# SX Basses?



## skydigger (Oct 20, 2007)

I'm having second thoughts about buying the lower line Ibanez SR bass ($400)

I've been reading reviews of SX basses at Harmony-Central and they are getting great reviews AND they are dirt cheap.

I can buy a fretless and a fretted SX bass for slightly less than the Ibanez.

The SX basses are made of Alder with maple\rosewood. The Ibanez is made of Agathis and some reviewers are claiming that bridge screws etc. are not holding in the soft agathis wood.

The Ibanez seems to be getting great reviews as a beginner bass, but the 2 from SX (one is very similar to the Ibanez) is pretty tempting.

I think I've seen pics of someone here with an SX P-Bass, so...anyone with thoughts\experience with Rondo and their basses?


----------



## jane (Apr 26, 2006)

I used to own an SX P-Bass - I really liked it. No sharp frets/finish flaws/whatever on mine - it came pretty much ready to play. The stock pickups were okay. I just sold it because the neck was a little too big for me to be comfortable with it.
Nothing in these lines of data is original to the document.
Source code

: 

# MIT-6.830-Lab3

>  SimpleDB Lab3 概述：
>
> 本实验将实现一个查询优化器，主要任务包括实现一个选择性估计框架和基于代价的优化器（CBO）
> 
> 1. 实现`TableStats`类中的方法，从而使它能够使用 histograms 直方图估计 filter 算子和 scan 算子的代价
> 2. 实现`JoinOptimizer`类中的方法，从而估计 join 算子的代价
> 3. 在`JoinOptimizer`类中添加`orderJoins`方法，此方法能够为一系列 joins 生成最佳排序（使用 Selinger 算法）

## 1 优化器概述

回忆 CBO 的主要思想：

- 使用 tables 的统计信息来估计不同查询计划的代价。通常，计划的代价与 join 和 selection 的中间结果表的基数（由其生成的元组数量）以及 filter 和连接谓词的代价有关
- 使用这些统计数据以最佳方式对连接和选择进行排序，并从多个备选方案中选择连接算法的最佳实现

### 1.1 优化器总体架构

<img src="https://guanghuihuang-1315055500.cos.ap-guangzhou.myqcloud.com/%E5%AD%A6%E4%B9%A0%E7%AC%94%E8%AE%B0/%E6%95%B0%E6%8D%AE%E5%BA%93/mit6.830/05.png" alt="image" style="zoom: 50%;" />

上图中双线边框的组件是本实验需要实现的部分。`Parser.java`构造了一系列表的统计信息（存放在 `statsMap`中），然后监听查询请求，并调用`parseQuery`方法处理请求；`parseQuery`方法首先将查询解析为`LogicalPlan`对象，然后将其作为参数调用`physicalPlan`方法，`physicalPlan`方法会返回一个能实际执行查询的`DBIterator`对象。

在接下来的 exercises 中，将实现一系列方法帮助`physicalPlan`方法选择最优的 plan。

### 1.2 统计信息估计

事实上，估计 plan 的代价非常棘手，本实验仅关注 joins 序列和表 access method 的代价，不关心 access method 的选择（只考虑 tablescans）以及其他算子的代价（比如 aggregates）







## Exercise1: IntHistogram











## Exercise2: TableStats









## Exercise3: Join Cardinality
The only thing was that the input jack got loose and because I replaced the strap buttons with schallers, one of the screws stripped the wood.


----------



## james on bass (Feb 4, 2006)

I've had 4, and still have 2. They get used constantly.

If you like Fender style basses and are handy, you will like them. The neck and intonation will need to be set when they arrive. For under $20 you'd be wise to remove the crappy stock pots and solder in some CTS250K pots and a Switchraft jack. Will improve the sound without dropping $ on new pickups. Stock bridges are adequate (no different than stock Fender), but they are pretty light weight IMO. Can easily find heavier replacement bridges on line.


----------



## Greenman (Feb 18, 2007)

Just like any other mail order basses you have your good ones and not so good ones. But there are tons of folks that like'em.:smile:


----------



## skydigger (Oct 20, 2007)

james on bass said:


> I've had 4, and still have 2. They get used constantly.
> 
> If you like Fender style basses and are handy, you will like them. The neck and intonation will need to be set when they arrive. For under $20 you'd be wise to remove the crappy stock pots and solder in some CTS250K pots and a Switchraft jack. Will improve the sound without dropping $ on new pickups. Stock bridges are adequate (no different than stock Fender), but they are pretty light weight IMO. Can easily find heavier replacement bridges on line.


Yeah, I've got an Alembic "P" pickup w\low pass filter and complete wiring system.

It's gonna seem a little odd putting $750 worth of electronics in a $99 bass, but it's not being used, so why not?


----------



## james on bass (Feb 4, 2006)

skydigger said:


> Yeah, I've got an Alembic "P" pickup w\low pass filter and complete wiring system.
> 
> It's gonna seem a little odd putting $750 worth of electronics in a $99 bass, but it's not being used, so why not?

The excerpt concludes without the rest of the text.